The War Room
When writing about the troubles Apple had last week during their v2.0 launch, I reminded about some of the load challenges we had with the MCAT system under heavy volume, and, of all things, software patents. should point out that the The following is a brief post that I wrote last semester after giving a presentation on the Amazon One Click patent case in a class on Internet policy. It never quite made it up, so I am sharing it now.
(I should point out that the load issues I talk about here were resolved with a rather popular queuing system that we build for the MCAT registration system that managed load throughout the system. I loved that project, and a great lessons learned about performance services oriented architecture! Okay, enough geek talk – carry on…)
I got to work at 6:30 am the day after a class presentation on the Amazon “One Click” legal issue, and walked into what we loving call “the war room.” It is exactly what you would expect. Computers are everywhere, monitors, projectors, and a conference phone I am determined to paint red. This, however, was not a military operation, although pretending sometimes helps us do a better job. This was a launch day for the MCAT software. We were opening over 50,000 testing seats, and war or not, pre-med students fighting for their future always results in blood.
By 11am the system had opened, the seats had been released, and the system was screaming in pain. This is actually fairly common. As a peer said when trying to explain the situation to a member of the business team, “Even the most perfect system will die when it exceeds normal performance capacity by 10,000%”

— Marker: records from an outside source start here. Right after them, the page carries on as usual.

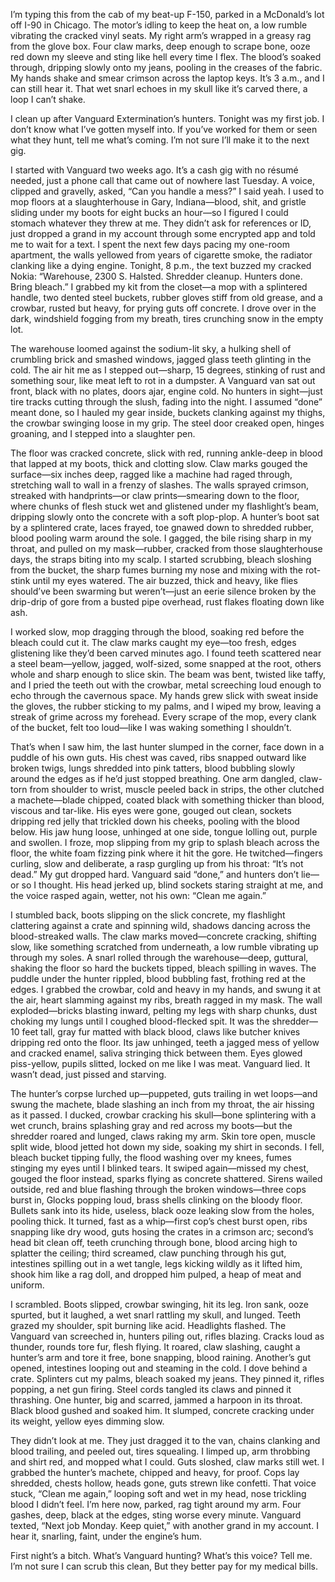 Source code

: I’m typing this from the cab of my beat-up F-150, parked in a McDonald’s lot off I-90 in Chicago. The motor’s idling to keep the heat on, a low rumble vibrating the cracked vinyl seats. My right arm’s wrapped in a greasy rag from the glove box. Four claw marks, deep enough to scrape bone, ooze red down my sleeve and sting like hell every time I flex. The blood’s soaked through, dripping slowly onto my jeans, pooling in the creases of the fabric. My hands shake and smear crimson across the laptop keys. It’s 3 a.m., and I can still hear it. That wet snarl echoes in my skull like it’s carved there, a loop I can’t shake.

 I clean up after Vanguard Extermination’s hunters. Tonight was my first job. I don’t know what I’ve gotten myself into. If you’ve worked for them or seen what they hunt, tell me what’s coming. I’m not sure I’ll make it to the next gig.

I started with Vanguard two weeks ago. It’s a cash gig with no résumé needed, just a phone call that came out of nowhere last Tuesday. A voice, clipped and gravelly, asked, “Can you handle a mess?” I said yeah. I used to mop floors at a slaughterhouse in Gary, Indiana—blood, shit, and gristle sliding under my boots for eight bucks an hour—so I figured I could stomach whatever they threw at me. They didn’t ask for references or ID, just dropped a grand in my account through some encrypted app and told me to wait for a text. I spent the next few days pacing my one-room apartment, the walls yellowed from years of cigarette smoke, the radiator clanking like a dying engine. Tonight, 8 p.m., the text buzzed my cracked Nokia: “Warehouse, 2300 S. Halsted. Shredder cleanup. Hunters done. Bring bleach.” I grabbed my kit from the closet—a mop with a splintered handle, two dented steel buckets, rubber gloves stiff from old grease, and a crowbar, rusted but heavy, for prying guts off concrete. I drove over in the dark, windshield fogging from my breath, tires crunching snow in the empty lot.

  
The warehouse loomed against the sodium-lit sky, a hulking shell of crumbling brick and smashed windows, jagged glass teeth glinting in the cold. The air hit me as I stepped out—sharp, 15 degrees, stinking of rust and something sour, like meat left to rot in a dumpster. A Vanguard van sat out front, black with no plates, doors ajar, engine cold. No hunters in sight—just tire tracks cutting through the slush, fading into the night. I assumed “done” meant done, so I hauled my gear inside, buckets clanking against my thighs, the crowbar swinging loose in my grip. The steel door creaked open, hinges groaning, and I stepped into a slaughter pen.

The floor was cracked concrete, slick with red, running ankle-deep in blood that lapped at my boots, thick and clotting slow. Claw marks gouged the surface—six inches deep, ragged like a machine had raged through, stretching wall to wall in a frenzy of slashes. The walls sprayed crimson, streaked with handprints—or claw prints—smearing down to the floor, where chunks of flesh stuck wet and glistened under my flashlight’s beam, dripping slowly onto the concrete with a soft plop-plop. A hunter’s boot sat by a splintered crate, laces frayed, toe gnawed down to shredded rubber, blood pooling warm around the sole. I gagged, the bile rising sharp in my throat, and pulled on my mask—rubber, cracked from those slaughterhouse days, the straps biting into my scalp. I started scrubbing, bleach sloshing from the bucket, the sharp fumes burning my nose and mixing with the rot-stink until my eyes watered. The air buzzed, thick and heavy, like flies should’ve been swarming but weren’t—just an eerie silence broken by the drip-drip of gore from a busted pipe overhead, rust flakes floating down like ash.

I worked slow, mop dragging through the blood, soaking red before the bleach could cut it. The claw marks caught my eye—too fresh, edges glistening like they’d been carved minutes ago. I found teeth scattered near a steel beam—yellow, jagged, wolf-sized, some snapped at the root, others whole and sharp enough to slice skin. The beam was bent, twisted like taffy, and I pried the teeth out with the crowbar, metal screeching loud enough to echo through the cavernous space. My hands grew slick with sweat inside the gloves, the rubber sticking to my palms, and I wiped my brow, leaving a streak of grime across my forehead. Every scrape of the mop, every clank of the bucket, felt too loud—like I was waking something I shouldn’t.

That’s when I saw him, the last hunter slumped in the corner, face down in a puddle of his own guts. His chest was caved, ribs snapped outward like broken twigs, lungs shredded into pink tatters, blood bubbling slowly around the edges as if he’d just stopped breathing. One arm dangled, claw-torn from shoulder to wrist, muscle peeled back in strips, the other clutched a machete—blade chipped, coated black with something thicker than blood, viscous and tar-like. His eyes were gone, gouged out clean, sockets dripping red jelly that trickled down his cheeks, pooling with the blood below. His jaw hung loose, unhinged at one side, tongue lolling out, purple and swollen. I froze, mop slipping from my grip to splash bleach across the floor, the white foam fizzing pink where it hit the gore. He twitched—fingers curling, slow and deliberate, a rasp gurgling up from his throat: “It’s not dead.” My gut dropped hard. Vanguard said “done,” and hunters don’t lie—or so I thought. His head jerked up, blind sockets staring straight at me, and the voice rasped again, wetter, not his own: “Clean me again.”

I stumbled back, boots slipping on the slick concrete, my flashlight clattering against a crate and spinning wild, shadows dancing across the blood-streaked walls. The claw marks moved—concrete cracking, shifting slow, like something scratched from underneath, a low rumble vibrating up through my soles. A snarl rolled through the warehouse—deep, guttural, shaking the floor so hard the buckets tipped, bleach spilling in waves. The puddle under the hunter rippled, blood bubbling fast, frothing red at the edges. I grabbed the crowbar, cold and heavy in my hands, and swung it at the air, heart slamming against my ribs, breath ragged in my mask. The wall exploded—bricks blasting inward, pelting my legs with sharp chunks, dust choking my lungs until I coughed blood-flecked spit. It was the shredder—10 feet tall, gray fur matted with black blood, claws like butcher knives dripping red onto the floor. Its jaw unhinged, teeth a jagged mess of yellow and cracked enamel, saliva stringing thick between them. Eyes glowed piss-yellow, pupils slitted, locked on me like I was meat. Vanguard lied. It wasn’t dead, just pissed and starving.

The hunter’s corpse lurched up—puppeted, guts trailing in wet loops—and swung the machete, blade slashing an inch from my throat, the air hissing as it passed. I ducked, crowbar cracking his skull—bone splintering with a wet crunch, brains splashing gray and red across my boots—but the shredder roared and lunged, claws raking my arm. Skin tore open, muscle split wide, blood jetted hot down my side, soaking my shirt in seconds. I fell, bleach bucket tipping fully, the flood washing over my knees, fumes stinging my eyes until I blinked tears. It swiped again—missed my chest, gouged the floor instead, sparks flying as concrete shattered. Sirens wailed outside, red and blue flashing through the broken windows—three cops burst in, Glocks popping loud, brass shells clinking on the bloody floor. Bullets sank into its hide, useless, black ooze leaking slow from the holes, pooling thick. It turned, fast as a whip—first cop’s chest burst open, ribs snapping like dry wood, guts hosing the crates in a crimson arc; second’s head bit clean off, teeth crunching through bone, blood arcing high to splatter the ceiling; third screamed, claw punching through his gut, intestines spilling out in a wet tangle, legs kicking wildly as it lifted him, shook him like a rag doll, and dropped him pulped, a heap of meat and uniform.

I scrambled. Boots slipped, crowbar swinging, hit its leg. Iron sank, ooze spurted, but it laughed, a wet snarl rattling my skull, and lunged. Teeth grazed my shoulder, spit burning like acid. Headlights flashed. The Vanguard van screeched in, hunters piling out, rifles blazing. Cracks loud as thunder, rounds tore fur, flesh flying. It roared, claw slashing, caught a hunter’s arm and tore it free, bone snapping, blood raining. Another’s gut opened, intestines looping out and steaming in the cold. I dove behind a crate. Splinters cut my palms, bleach soaked my jeans. They pinned it, rifles popping, a net gun firing. Steel cords tangled its claws and pinned it thrashing. One hunter, big and scarred, jammed a harpoon in its throat. Black blood gushed and soaked him. It slumped, concrete cracking under its weight, yellow eyes dimming slow.

They didn’t look at me. They just dragged it to the van, chains clanking and blood trailing, and peeled out, tires squealing. I limped up, arm throbbing and shirt red, and mopped what I could. Guts sloshed, claw marks still wet. I grabbed the hunter’s machete, chipped and heavy, for proof. Cops lay shredded, chests hollow, heads gone, guts strewn like confetti. That voice stuck, “Clean me again,” looping soft and wet in my head, nose trickling blood I didn’t feel. I’m here now, parked, rag tight around my arm. Four gashes, deep, black at the edges, sting worse every minute. Vanguard texted, “Next job Monday. Keep quiet,” with another grand in my account. I hear it, snarling, faint, under the engine’s hum.

First night’s a bitch. What’s Vanguard hunting? What’s this voice? Tell me. I’m not sure I can scrub this clean, But they better pay for my medical bills. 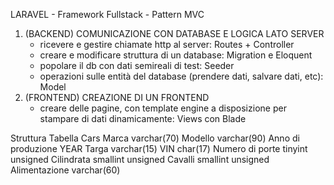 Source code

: LARAVEL - Framework Fullstack - Pattern MVC 

1. (BACKEND) COMUNICAZIONE CON DATABASE E LOGICA LATO SERVER
    - ricevere e gestire chiamate http al server: Routes + Controller  
    - creare e modificare struttura di un database: Migration e Eloquent
    - popolare il db con dati semireali di test: Seeder
    - operazioni sulle entità del database (prendere dati, salvare dati, etc): Model
2. (FRONTEND) CREAZIONE DI UN FRONTEND
    - creare delle pagine, con template engine a disposizione per stampare di dati dinamicamente: Views con Blade

Struttura Tabella Cars
Marca varchar(70)
Modello varchar(90)
Anno di produzione YEAR
Targa varchar(15)
VIN char(17)
Numero di porte tinyint unsigned
Cilindrata smallint unsigned
Cavalli smallint unsigned
Alimentazione varchar(60) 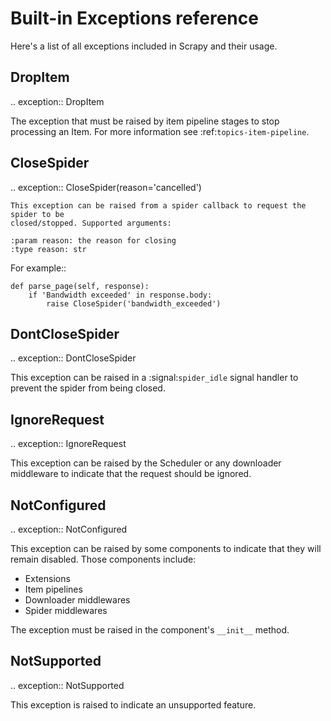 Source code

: # Built-in Exceptions reference

Here's a list of all exceptions included in Scrapy and their usage.

## DropItem

.. exception:: DropItem

The exception that must be raised by item pipeline stages to stop processing an
Item. For more information see :ref:`topics-item-pipeline`.

## CloseSpider

.. exception:: CloseSpider(reason='cancelled')

    This exception can be raised from a spider callback to request the spider to be
    closed/stopped. Supported arguments:

    :param reason: the reason for closing
    :type reason: str

For example::

    def parse_page(self, response):
        if 'Bandwidth exceeded' in response.body:
            raise CloseSpider('bandwidth_exceeded')

## DontCloseSpider

.. exception:: DontCloseSpider

This exception can be raised in a :signal:`spider_idle` signal handler to
prevent the spider from being closed.

## IgnoreRequest

.. exception:: IgnoreRequest

This exception can be raised by the Scheduler or any downloader middleware to
indicate that the request should be ignored.

## NotConfigured

.. exception:: NotConfigured

This exception can be raised by some components to indicate that they will
remain disabled. Those components include:

 * Extensions
 * Item pipelines
 * Downloader middlewares
 * Spider middlewares

The exception must be raised in the component's ``__init__`` method.

## NotSupported

.. exception:: NotSupported

This exception is raised to indicate an unsupported feature.


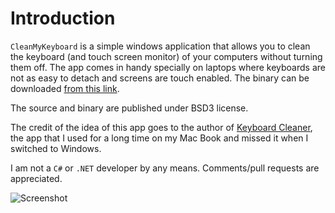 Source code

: # Introduction

`CleanMyKeyboard` is a simple windows application that allows you to clean
the keyboard (and touch screen monitor) of your computers without turning them off.
The app comes in handy specially on laptops where keyboards are not as easy to detach and
screens are touch enabled.
The binary can be downloaded [from this link](https://github.com/mohsen3/CleanMyKeyboard/blob/master/bin/CleanMyKeyboard-1.0.0.exe?raw=true).

The source and binary are published under BSD3 license.

The credit of the idea of this app goes to the author of
[Keyboard Cleaner](http://jan.prima.de/~jan/plok/archives/48-Keyboard-Cleaner.html),
the app that I used for a long time on my Mac Book and missed it when I switched to Windows.

I am not a `C#` or `.NET` developer by any means.
Comments/pull requests are appreciated. 

![Screenshot](/blob/master/res/screenshot.png)

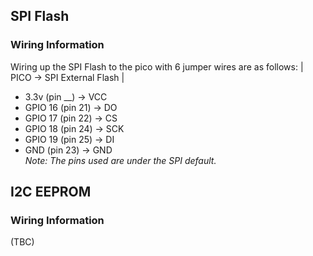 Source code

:## SPI Flash
### Wiring Information
Wiring up the SPI Flash to the pico with 6 jumper wires are as follows:
| PICO -> SPI External Flash |
* 3.3v (pin __) -> VCC
* GPIO 16 (pin 21) -> DO
* GPIO 17 (pin 22) -> CS
* GPIO 18 (pin 24) -> SCK
* GPIO 19 (pin 25) -> DI
* GND (pin 23) -> GND
<br><i>Note: The pins used are under the SPI default.</i>

## I2C EEPROM
### Wiring Information
(TBC)
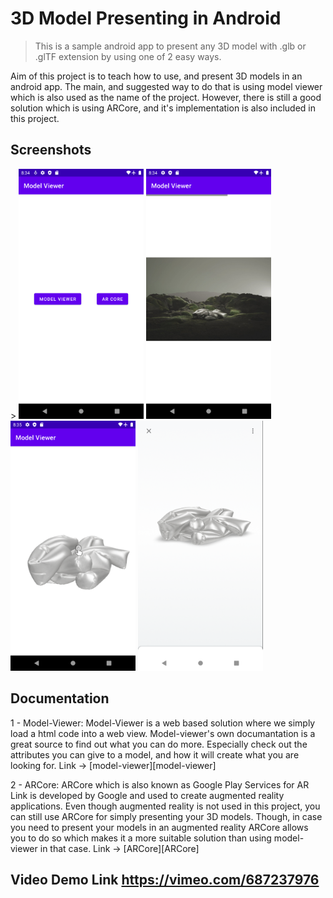 # 3D Model Presenting in Android
> This is a sample android app to present any 3D model with .glb or .glTF extension by using one of 2 easy ways.

Aim of this project is to teach how to use, and present 3D models in an android app. The main, and suggested way to do that is using model viewer which is also used as the name of the project. However, there is still a good solution which is using ARCore, and it's implementation is also included in this project.

## Screenshots
<div style="display: inline-block;">>
  <img src="images/screenshot1.png" width="200" height="400">
  <img src="images/screenshot2.png" width="200" height="400">
  <img src="images/screenshot3.png" width="200" height="400">
  <img src="images/screenshot4.png" width="200" height="400">
</div>

## Documentation
1 - Model-Viewer: Model-Viewer is a web based solution where we simply load a html code into a web view. Model-viewer's own documantation is a great
source to find out what you can do more. Especially check out the attributes you can give to a model, and how it will create what you are looking 
for. Link -> [model-viewer][model-viewer]

2 - ARCore: ARCore which is also known as Google Play Services for AR Link is developed by Google and used to create augmented reality applications. Even
though augmented reality is not used in this project, you can still use ARCore for simply presenting your 3D models. Though, in case you need to present
your models in an augmented reality ARCore allows you to do so which makes it a more suitable solution than using model-viewer in that case. Link -> [ARCore][ARCore]

## Video Demo Link  https://vimeo.com/687237976


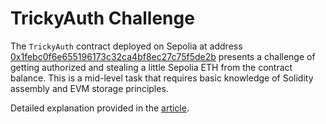 # TrickyAuth Challenge

The `TrickyAuth` contract deployed on Sepolia at address [0x1febc0f6e655196173c32ca4bf8ec27c75f5de2b](https://sepolia.etherscan.io/address/0x1febc0f6e655196173c32ca4bf8ec27c75f5de2b#code) presents a challenge of getting authorized and stealing a little Sepolia ETH from the contract balance. This is a mid-level task that requires basic knowledge of Solidity assembly and EVM storage principles.

Detailed explanation provided in the [article](https://medium.com/@SteMak/solidity-trickyauth-challenge-aae0474d0614).
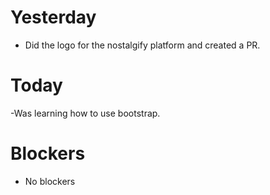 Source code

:# Yesterday
- Did the logo for the nostalgify platform and created a PR.


# Today
-Was learning how to use bootstrap.

# Blockers
- No blockers

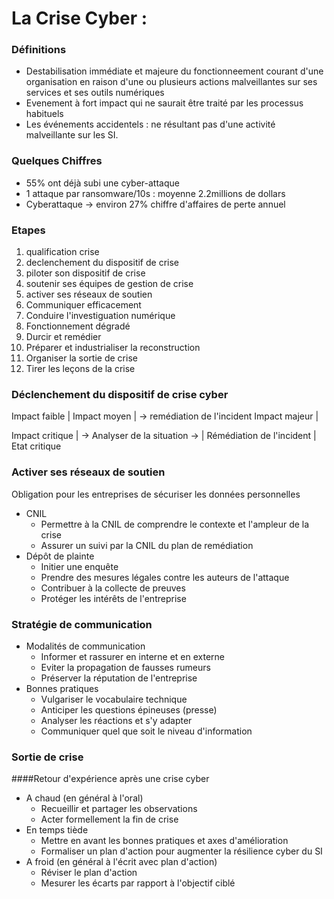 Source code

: # La Crise Cyber :

### Définitions
* Destabilisation immédiate et majeure du fonctionneement courant d'une organisation en raison d'une ou plusieurs actions malveillantes sur ses services et ses outils numériques
* Evenement à fort impact qui ne saurait être traité par les processus habituels
* Les événements accidentels : ne résultant pas d'une activité malveillante sur les SI.

### Quelques Chiffres
* 55% ont déjà subi une cyber-attaque
* 1 attaque par ransomware/10s : moyenne 2.2millions de dollars
* Cyberattaque -> environ 27% chiffre d'affaires de perte annuel


### Etapes
1. qualification crise 
1. declenchement du dispositif de crise 
1. piloter son dispositif de crise
1. soutenir ses équipes de gestion de crise
1. activer ses réseaux de soutien
1. Communiquer efficacement
1. Conduire l'investiguation numérique
1. Fonctionnement dégradé
1. Durcir et remédier
1. Préparer et industrialiser la reconstruction
1. Organiser la sortie de crise
1. Tirer les leçons de la crise

### Déclenchement du dispositif de crise cyber

Impact faible	|
Impact moyen	|	->	remédiation de l'incident
Impact majeur	|

Impact critique |	->	Analyser de la situation -> | Rémédiation de l'incident
							    | Etat critique


### Activer ses réseaux de soutien

Obligation pour les entreprises de sécuriser les données personnelles

* CNIL
	* Permettre à la CNIL de comprendre le contexte et l'ampleur de la crise
	* Assurer un suivi par la CNIL du plan de remédiation
* Dépôt de plainte
	* Initier une enquête
	* Prendre des mesures légales contre les auteurs de l'attaque
	* Contribuer à la collecte de preuves
	* Protéger les intérêts de l'entreprise

### Stratégie de communication

* Modalités  de communication
	* Informer et rassurer en interne et en externe
	* Eviter la propagation de fausses rumeurs
	* Préserver la réputation de l'entreprise
* Bonnes pratiques
	* Vulgariser le vocabulaire technique
	* Anticiper les questions épineuses (presse)
	* Analyser les réactions et s'y adapter
	* Communiquer quel que soit le niveau d'information

### Sortie de crise

####Retour d'expérience après une crise cyber
* A chaud (en général à l'oral)
	* Recueillir et partager les observations
	* Acter formellement la fin de crise
* En temps tiède
	* Mettre en avant les bonnes pratiques et axes d'amélioration
	* Formaliser un plan d'action pour augmenter la résilience cyber du SI
* A froid (en général à l'écrit avec plan d'action)
	* Réviser le plan d'action
	* Mesurer les écarts par rapport à l'objectif ciblé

From a software development perspective, when you need to improve performance, you start hunting down your bottlenecks. For the MCAT, however, there is a catch. MCAT uses a lot of 3rd party vendors, and is developed across a services oriented architecture. While this is the future of software architecture, it also means that we don’t have control over the entire bottle. The red phone is for vendors to call and report problems (if they happen to see them), and the screens are to detect problems across the entire system (because with this number of monitors, we are pretty good at seeing the predicting problems, just like tornadoes, before the full onslaught). To put it simply, our load shoots up for several hours a year, and with that much volume the bottle (necks and all) simply explodes under the pressure.
I once asked a project manager a fairly obvious question: When all we as developers can do is spend years programming defensively against poor 3rd party systems, why didn’t we just amend our contracts to demand a higher level of service? If only life were that easy. The project manager’s answer was simple: “Jed, those contracts took three years to finalize,” he explained, “and developers are cheaper than lawyers.”
I share this story (while omitting many technical details for the sake of those same lawyers) because it shares a lot of similarities to how I feel about the software patents I have been researching, and the Amazon “One Click” issue in particular. On one hand, I am sympathetic to all software developers who are trying to make a better product but are barred by legal variables that can’t quite be capture in a programmer’s algorithmic way of thinking. (I have been there!) On the other hand, it is this pride for an innovative product, well developed, that is most deserving of protection and patents are a compelling form of insurance. (And I have been here too!)
Back in the war room, during a lull in the logs (being broadcast by open source software, not to mention our entire application and server stack that also runs on open source software), I turned to two Enterprise Architects who were there to help out needed. With my Amazon presentation fresh on my mind, I asked them the question “Should we eliminate software patents?” Despite the glow of open source illuminating the war room, and the fact that if our third party vendors were more “open” we might not be in the war room to begin with, they both simultaneously answered “No.”
It is hard to not look at software as a new digital land grab. Without sufficient governance to manage these contested claims, however, software patents do more damage than good. I can’t say that we should eliminate them either. After all, why head west if there is no promise of fortune? The issue gets even more severe when we consider the entire “business process patent” issue of which software patents are a part. For today, I can only hope for a panacea combination of opposition period (during which patent claims can be contested by the practicing community) and a shortened patent length for some types of software and business process patents would help. Will the twelve judges reviewing re: Bilski agree with me? We will have to wait and find out.
July 15th, 2008 at 11:32 am
Discussions about software patents always make me doubt the validity of Computer Science both as a science and engineering field.
Science, as a whole, is focused on gathering knowledge through a defined method and set of experiments. The ultimate goal is to learn new things and share them for the greater good.
Engineering is focused on applying knowledge to solve well defined problems. This is achieved by following codes and guidelines set forth by years of experience and sharing of solutions.
Computer science, in the form of commercial software development, does not follow either of these models. New knowledge and innovations are patented. Experience and amazing solutions are hidden behind non-competence and non-disclosure agreements.
Why does the illusion of Computer Science live on? More importantly, why isn’t it maturing like other science and engineering fields?